Q: When is a policy adopted unanimously in ICANN not really a consensus policy?
A: When the US Government says it isn't.
Case in point. A new top level domain registry, TELNIC, has been authorized to run the .tel domain. Their idea is that .tel will “allow and encourage individuals and corporations to manage a universal identity” on the Internet. If its idea works, lots of ordinary people will register under the .tel domain and combine their telephone numbers, email addresses, and other identifiers. The company is based in the UK.
TELNIC has a problem: ICANN's contracts require it to display all the personal contact data of its registrants through a service known as “Whois.” But unrestricted access to personal contact data, aside from being a rather bad idea, is against the law in the UK. It follows European, not American, privacy and data protection rules. So after consulting with the UK's data protection authorities, TELNIC asked ICANN to modify its Whois requirement.
One would think that that request would be easy to honor. ICANN has, after all, already passed a Whois Procedure for Conflicts with National Laws” that allows registries to apply for such exceptions. In December 2003, the second Whois Task Force of the GNSO recommended the development of a procedure to allow gTLD registries and registrars to demonstrate when they are prevented by local laws from fully complying with the provisions of ICANN contracts regarding personal data in Whois. The policy was passed by the GNSO Council, ICANN's domain name policy development organ, in November 2005. In May 2006, the ICANN Board adopted the policy and directed ICANN staff to develop and publicly document a conflicts procedure. In both cases, the policy was passed unanimously.

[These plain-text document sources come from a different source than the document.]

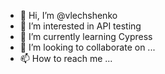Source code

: - 👋 Hi, I’m @vlechshenko
- 👀 I’m interested in API testing
- 🌱 I’m currently learning Cypress
- 💞️ I’m looking to collaborate on ...
- 📫 How to reach me ...

<!---
vlechshenko/vlechshenko is a ✨ special ✨ repository because its `README.md` (this file) appears on your GitHub profile.
You can click the Preview link to take a look at your changes.
--->
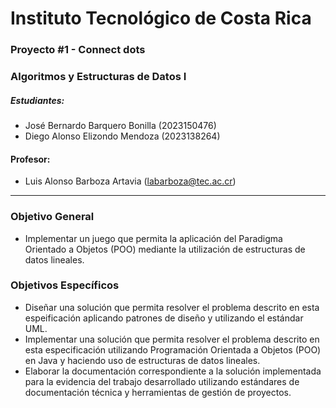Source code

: # Instituto Tecnológico de Costa Rica
### Proyecto #1 - Connect dots
### Algoritmos y Estructuras de Datos I
##### Estudiantes:
- José Bernardo Barquero Bonilla (2023150476)
- Diego Alonso Elizondo Mendoza (2023138264)
#### Profesor:
- Luis Alonso Barboza Artavia (labarboza@tec.ac.cr)
----
### Objetivo General
- Implementar un juego que permita la aplicación del Paradigma Orientado a Objetos (POO) mediante la utilización de estructuras de datos lineales.

### Objetivos Específicos
- Diseñar una solución que permita resolver el problema descrito en esta espeificación aplicando patrones de diseño y utilizando el estándar UML.
- Implementar una solución que permita resolver el problema descrito en esta especificación utilizando Programación Orientada a Objetos (POO) en Java y haciendo uso de estructuras de datos lineales.
- Elaborar la documentación correspondiente a la solución implementada para la evidencia del trabajo desarrollado utilizando estándares de documentación técnica y herramientas de gestión de proyectos.
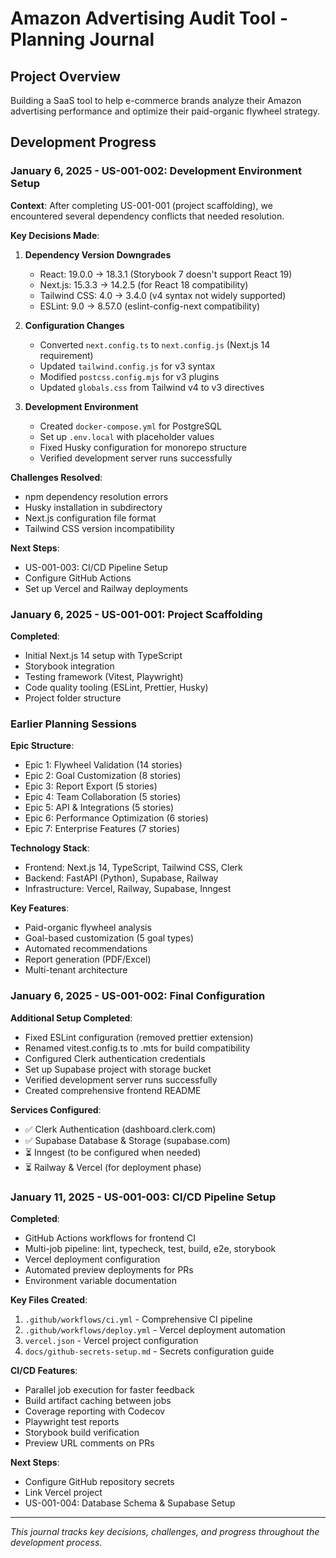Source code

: # Amazon Advertising Audit Tool - Planning Journal

## Project Overview
Building a SaaS tool to help e-commerce brands analyze their Amazon advertising performance and optimize their paid-organic flywheel strategy.

## Development Progress

### January 6, 2025 - US-001-002: Development Environment Setup

**Context**: After completing US-001-001 (project scaffolding), we encountered several dependency conflicts that needed resolution.

**Key Decisions Made**:

1. **Dependency Version Downgrades**
   - React: 19.0.0 → 18.3.1 (Storybook 7 doesn't support React 19)
   - Next.js: 15.3.3 → 14.2.5 (for React 18 compatibility)
   - Tailwind CSS: 4.0 → 3.4.0 (v4 syntax not widely supported)
   - ESLint: 9.0 → 8.57.0 (eslint-config-next compatibility)

2. **Configuration Changes**
   - Converted `next.config.ts` to `next.config.js` (Next.js 14 requirement)
   - Updated `tailwind.config.js` for v3 syntax
   - Modified `postcss.config.mjs` for v3 plugins
   - Updated `globals.css` from Tailwind v4 to v3 directives

3. **Development Environment**
   - Created `docker-compose.yml` for PostgreSQL
   - Set up `.env.local` with placeholder values
   - Fixed Husky configuration for monorepo structure
   - Verified development server runs successfully

**Challenges Resolved**:
- npm dependency resolution errors
- Husky installation in subdirectory
- Next.js configuration file format
- Tailwind CSS version incompatibility

**Next Steps**:
- US-001-003: CI/CD Pipeline Setup
- Configure GitHub Actions
- Set up Vercel and Railway deployments

### January 6, 2025 - US-001-001: Project Scaffolding

**Completed**:
- Initial Next.js 14 setup with TypeScript
- Storybook integration
- Testing framework (Vitest, Playwright)
- Code quality tooling (ESLint, Prettier, Husky)
- Project folder structure

### Earlier Planning Sessions

**Epic Structure**:
- Epic 1: Flywheel Validation (14 stories)
- Epic 2: Goal Customization (8 stories)
- Epic 3: Report Export (5 stories)
- Epic 4: Team Collaboration (5 stories)
- Epic 5: API & Integrations (5 stories)
- Epic 6: Performance Optimization (6 stories)
- Epic 7: Enterprise Features (7 stories)

**Technology Stack**:
- Frontend: Next.js 14, TypeScript, Tailwind CSS, Clerk
- Backend: FastAPI (Python), Supabase, Railway
- Infrastructure: Vercel, Railway, Supabase, Inngest

**Key Features**:
- Paid-organic flywheel analysis
- Goal-based customization (5 goal types)
- Automated recommendations
- Report generation (PDF/Excel)
- Multi-tenant architecture

### January 6, 2025 - US-001-002: Final Configuration

**Additional Setup Completed**:
- Fixed ESLint configuration (removed prettier extension)
- Renamed vitest.config.ts to .mts for build compatibility
- Configured Clerk authentication credentials
- Set up Supabase project with storage bucket
- Verified development server runs successfully
- Created comprehensive frontend README

**Services Configured**:
- ✅ Clerk Authentication (dashboard.clerk.com)
- ✅ Supabase Database & Storage (supabase.com)
- ⏳ Inngest (to be configured when needed)
- ⏳ Railway & Vercel (for deployment phase)

### January 11, 2025 - US-001-003: CI/CD Pipeline Setup

**Completed**:
- GitHub Actions workflows for frontend CI
- Multi-job pipeline: lint, typecheck, test, build, e2e, storybook
- Vercel deployment configuration
- Automated preview deployments for PRs
- Environment variable documentation

**Key Files Created**:
1. `.github/workflows/ci.yml` - Comprehensive CI pipeline
2. `.github/workflows/deploy.yml` - Vercel deployment automation
3. `vercel.json` - Vercel project configuration
4. `docs/github-secrets-setup.md` - Secrets configuration guide

**CI/CD Features**:
- Parallel job execution for faster feedback
- Build artifact caching between jobs
- Coverage reporting with Codecov
- Playwright test reports
- Storybook build verification
- Preview URL comments on PRs

**Next Steps**:
- Configure GitHub repository secrets
- Link Vercel project
- US-001-004: Database Schema & Supabase Setup

---
*This journal tracks key decisions, challenges, and progress throughout the development process.*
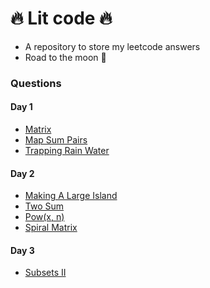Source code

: # :fire: Lit code :fire:
- A repository to store my leetcode answers
- Road to the moon :rocket:
### Questions

#### Day 1
- [Matrix](https://github.com/tminhduc2811/lit-code/blob/main/questions/matrix.md)
- [Map Sum Pairs](https://github.com/tminhduc2811/lit-code/blob/main/questions/map-sum-pair.md)
- [Trapping Rain Water](https://github.com/tminhduc2811/lit-code/blob/main/questions/trapping-rain-water.md)

#### Day 2
- [Making A Large Island](https://github.com/tminhduc2811/lit-code/blob/main/questions/marking-a-large-island.md)
- [Two Sum](https://github.com/tminhduc2811/lit-code/blob/main/questions/two-sum.md)
- [Pow(x, n)](https://github.com/tminhduc2811/lit-code/blob/main/questions/my_pow.md)
- [Spiral Matrix](https://github.com/tminhduc2811/lit-code/blob/main/questions/spiral_matrix.md)

#### Day 3
- [Subsets II](https://github.com/tminhduc2811/lit-code/blob/main/questions/subsets_2.md)
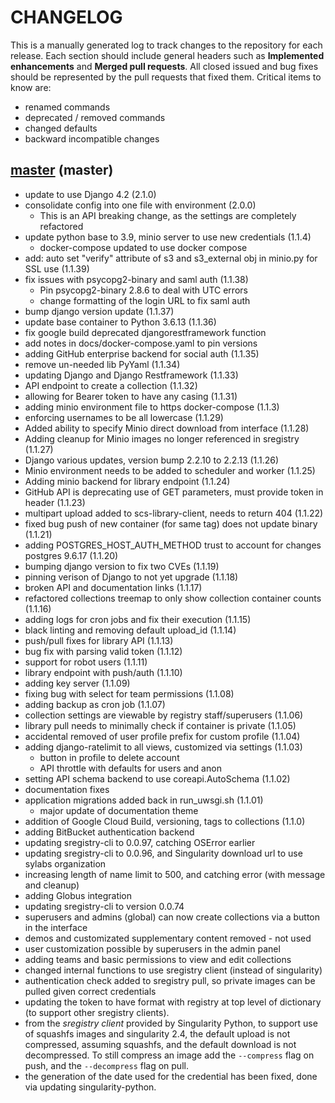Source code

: # CHANGELOG

This is a manually generated log to track changes to the repository for each release.
Each section should include general headers such as **Implemented enhancements**
and **Merged pull requests**. All closed issued and bug fixes should be
represented by the pull requests that fixed them. Critical items to know are:

 - renamed commands
 - deprecated / removed commands
 - changed defaults
 - backward incompatible changes


## [master](https://github.com/singularityhub/sregistry/tree/master) (master)
 - update to use Django 4.2 (2.1.0)
 - consolidate config into one file with environment (2.0.0)
   - This is an API breaking change, as the settings are completely refactored
 - update python base to 3.9, minio server to use new credentials (1.1.4)
   - docker-compose updated to use docker compose
 - add: auto set "verify" attribute of s3 and s3_external obj in minio.py for SSL use (1.1.39)
 - fix issues with psycopg2-binary and saml auth (1.1.38)
   - Pin psycopg2-binary 2.8.6 to deal with UTC errors
   - change formatting of the login URL to fix saml auth
 - bump django version update (1.1.37)
 - update base container to Python 3.6.13 (1.1.36)
 - fix google build deprecated djangorestframework function
 - add notes in docs/docker-compose.yaml to pin versions
 - adding GitHub enterprise backend for social auth (1.1.35)
 - remove un-needed lib PyYaml (1.1.34)
 - updating Django and Django Restframework (1.1.33)
 - API endpoint to create a collection (1.1.32)
 - allowing for Bearer token to have any casing (1.1.31)
 - adding minio environment file to https docker-compose (1.1.3)
 - enforcing usernames to be all lowercase (1.1.29)
 - Added ability to specify Minio direct download from interface (1.1.28)
 - Adding cleanup for Minio images no longer referenced in sregistry (1.1.27)
 - Django various updates, version bump 2.2.10 to 2.2.13 (1.1.26)
 - Minio environment needs to be added to scheduler and worker (1.1.25)
 - Adding minio backend for library endpoint (1.1.24)
 - GitHub API is deprecating use of GET parameters, must provide token in header (1.1.23)
 - multipart upload added to scs-library-client, needs to return 404 (1.1.22)
 - fixed bug push of new container (for same tag) does not update binary (1.1.21)
 - adding POSTGRES_HOST_AUTH_METHOD trust to account for changes postgres 9.6.17 (1.1.20)
 - bumping django version to fix two CVEs (1.1.19)
 - pinning verison of Django to not yet upgrade (1.1.18)
 - broken API and documentation links (1.1.17)
 - refactored collections treemap to only show collection container counts (1.1.16)
 - adding logs for cron jobs and fix their execution (1.1.15)
 - black linting and removing default upload_id (1.1.14)
 - push/pull fixes for library API (1.1.13)
 - bug fix with parsing valid token (1.1.12)
 - support for robot users (1.1.11)
 - library endpoint with push/auth (1.1.10)
 - adding key server (1.1.09)
 - fixing bug with select for team permissions (1.1.08)
 - adding backup as cron job (1.1.07)
 - collection settings are viewable by registry staff/superusers (1.1.06)
 - library pull needs to minimally check if container is private (1.1.05)
 - accidental removed of user profile prefix for custom profile (1.1.04)
 - adding django-ratelimit to all views, customized via settings (1.1.03)
   - button in profile to delete account
   - API throttle with defaults for users and anon
 - setting API schema backend to use coreapi.AutoSchema (1.1.02)
 - documentation fixes
 - application migrations added back in run_uwsgi.sh (1.1.01)
   - major update of documentation theme
 - addition of Google Cloud Build, versioning, tags to collections (1.1.0)
 - adding BitBucket authentication backend
 - updating sregistry-cli to 0.0.97, catching OSError earlier
 - updating sregistry-cli to 0.0.96, and Singularity download url to use sylabs organization
 - increasing length of name limit to 500, and catching error (with message and cleanup)
 - adding Globus integration
 - updating sregistry-cli to version 0.0.74
 - superusers and admins (global) can now create collections via a button in the interface
 - demos and customizated supplementary content removed - not used
 - user customization possible by superusers in the admin panel
 - adding teams and basic permissions to view and edit collections
 - changed internal functions to use sregistry client (instead of singularity)
 - authentication check added to sregistry pull, so private images can be pulled given correct credentials
 - updating the token to have format with registry at top level of dictionary (to support other sregistry clients).
 - from the *sregistry client* provided by Singularity Python, to support use of squashfs images and singularity 2.4, the default upload is not compressed, assuming squashfs, and the default download is not decompressed. To still compress an image add the `--compress` flag on push, and the `--decompress` flag on pull.
 - the generation of the date used for the credential has been fixed, done via updating singularity-python.

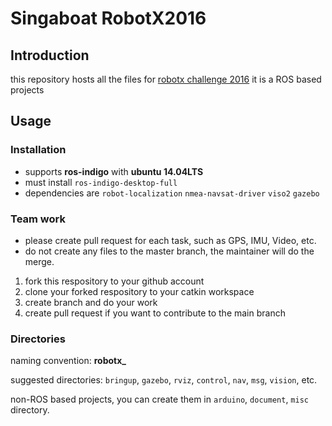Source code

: Singaboat RobotX2016
====================

Introduction
------------
this repository hosts all the files for [robotx challenge 2016](http://www.robotx.org)
it is a ROS based projects

Usage
-----
### Installation ###
+ supports **ros-indigo** with **ubuntu 14.04LTS**
+ must install `ros-indigo-desktop-full`
+ dependencies are `robot-localization` `nmea-navsat-driver` `viso2` `gazebo`

### Team work ###
+ please create pull request for each task, such as GPS, IMU, Video, etc.
+ do not create any files to the master branch, the maintainer will do the merge.


1. fork this respository to your github account
2. clone your forked respository to your catkin workspace
3. create branch and do your work
4. create pull request if you want to contribute to the main branch

### Directories ###

naming convention: **robotx_**

suggested directories: `bringup`, `gazebo`, `rviz`, `control`, `nav`, `msg`, `vision`, etc.

non-ROS based projects, you can create them in `arduino`, `document`, `misc` directory.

Fast forward to the middle of 2007, when TELNIC actually attempted to get an exception. Out of the blue, we were told that “The Whois Procedure for Conflicts with National Laws is not yet implemented pending GAC input.” GAC is the “Governmental Advisory Committee,” ICANN's liaison with the world's governments. But what is the hold up, what is stopping GAC from its input? Any idea that the the world's governments as a group want to stop the national exceptions policy is obviously false. The GAC has already adopted a set of public policy principles on Whois that stated bluntly, “gTLD Whois services must comply with applicable national laws and regulations.”
No, it is only one government — the USA — that doesn't like its implications. US policy has always been that all personal contact data must be open to anyone on the Internet who wants to view it, for any purpose. Any why does the USG feel that way? When TELNIC applied to restrict access to its registrants' private data, the trademark and copyright interests kicked up a huge fuss. They bullied TELNIC into making major concessions — allowing, for example, trademark lawyers to get much broader access to registrant records. No other constituency, such as privacy advocates, were allowed to enter into these negotiations. Still, they were not satisfied. They know that any exception to Whois, no matter how small, sets a precedent and confirms what everyone else in the world knows — that ICANN's contracts violate national privacy laws around the world.
In other words, the consensus policy is not really a policy. Why? Because the USG (and the trademark lobby that dictates its policy on these matters) doesn't want it to be a policy. These kinds of manipulations confirm the world's worst fears about Internet governance and the American role in it. We are presented with a frighteningly clear picture of a rigged game, a violation of the credible commitment to rules and process that must underpin international institutions. For years now, the US government and the trademark lobby have been trying to play a “heads I win, tails you lose” game with Whois. This is just the latest, albeit one of the most blatant, examples. Sustained protests of this policy are expected at ICANN's upcoming annual meeting in Los Angeles.